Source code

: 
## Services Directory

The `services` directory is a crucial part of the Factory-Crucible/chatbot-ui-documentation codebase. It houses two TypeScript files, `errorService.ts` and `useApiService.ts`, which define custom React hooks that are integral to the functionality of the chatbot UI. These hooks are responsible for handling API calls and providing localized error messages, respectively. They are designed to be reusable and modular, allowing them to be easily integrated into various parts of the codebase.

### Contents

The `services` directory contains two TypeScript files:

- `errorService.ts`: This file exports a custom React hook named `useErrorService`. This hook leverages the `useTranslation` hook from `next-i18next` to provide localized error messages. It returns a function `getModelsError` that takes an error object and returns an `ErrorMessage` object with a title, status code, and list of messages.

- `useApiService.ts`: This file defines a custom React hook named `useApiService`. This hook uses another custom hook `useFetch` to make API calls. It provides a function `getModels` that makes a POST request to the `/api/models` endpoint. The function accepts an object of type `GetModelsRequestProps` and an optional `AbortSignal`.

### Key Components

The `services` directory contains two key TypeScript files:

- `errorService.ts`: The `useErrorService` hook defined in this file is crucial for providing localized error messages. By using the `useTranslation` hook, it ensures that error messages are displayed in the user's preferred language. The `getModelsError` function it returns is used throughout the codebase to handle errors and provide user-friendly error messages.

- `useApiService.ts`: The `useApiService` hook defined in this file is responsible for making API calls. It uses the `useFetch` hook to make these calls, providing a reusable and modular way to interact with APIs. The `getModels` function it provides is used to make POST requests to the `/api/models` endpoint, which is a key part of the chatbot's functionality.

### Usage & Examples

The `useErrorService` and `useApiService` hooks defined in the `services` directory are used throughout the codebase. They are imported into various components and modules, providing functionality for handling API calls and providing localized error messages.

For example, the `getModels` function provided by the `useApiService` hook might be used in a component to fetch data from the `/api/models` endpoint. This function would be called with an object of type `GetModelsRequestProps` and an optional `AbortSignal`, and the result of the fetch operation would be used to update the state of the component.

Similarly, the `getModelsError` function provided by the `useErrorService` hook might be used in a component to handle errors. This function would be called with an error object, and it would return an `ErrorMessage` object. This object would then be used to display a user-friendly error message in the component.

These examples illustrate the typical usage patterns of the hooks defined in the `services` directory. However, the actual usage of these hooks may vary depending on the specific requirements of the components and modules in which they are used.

The problem:
All of the entries should be transcribed exactly as they appear.

Task response:
Source code

: 
## Services Directory

The `services` directory is a crucial part of the Factory-Crucible/chatbot-ui-documentation codebase. It houses two TypeScript files, `errorService.ts` and `useApiService.ts`, which define custom React hooks that are integral to the functionality of the chatbot UI. These hooks are responsible for handling API calls and providing localized error messages, respectively. They are designed to be reusable and modular, allowing them to be easily integrated into various parts of the codebase.

### Contents

The `services` directory contains two TypeScript files:

- `errorService.ts`: This file exports a custom React hook named `useErrorService`. This hook leverages the `useTranslation` hook from `next-i18next` to provide localized error messages. It returns a function `getModelsError` that takes an error object and returns an `ErrorMessage` object with a title, status code, and list of messages.

- `useApiService.ts`: This file defines a custom React hook named `useApiService`. This hook uses another custom hook `useFetch` to make API calls. It provides a function `getModels` that makes a POST request to the `/api/models` endpoint. The function accepts an object of type `GetModelsRequestProps` and an optional `AbortSignal`.

### Key Components

The `services` directory contains two key TypeScript files:

- `errorService.ts`: The `useErrorService` hook defined in this file is crucial for providing localized error messages. By using the `useTranslation` hook, it ensures that error messages are displayed in the user's preferred language. The `getModelsError` function it returns is used throughout the codebase to handle errors and provide user-friendly error messages.

- `useApiService.ts`: The `useApiService` hook defined in this file is responsible for making API calls. It uses the `useFetch` hook to make these calls, providing a reusable and modular way to interact with APIs. The `getModels` function it provides is used to make POST requests to the `/api/models` endpoint, which is a key part of the chatbot's functionality.

### Usage & Examples

The `useErrorService` and `useApiService` hooks defined in the `services` directory are used throughout the codebase. They are imported into various components and modules, providing functionality for handling API calls and providing localized error messages.

For example, the `getModels` function provided by the `useApiService` hook might be used in a component to fetch data from the `/api/models` endpoint. This function would be called with an object of type `GetModelsRequestProps` and an optional `AbortSignal`, and the result of the fetch operation would be used to update the state of the component.

Similarly, the `getModelsError` function provided by the `useErrorService` hook might be used in a component to handle errors. This function would be called with an error object, and it would return an `ErrorMessage` object. This object would then be used to display a user-friendly error message in the component.

These examples illustrate the typical usage patterns of the hooks defined in the `services` directory. However, the actual usage of these hooks may vary depending on the specific requirements of the components and modules in which they are used.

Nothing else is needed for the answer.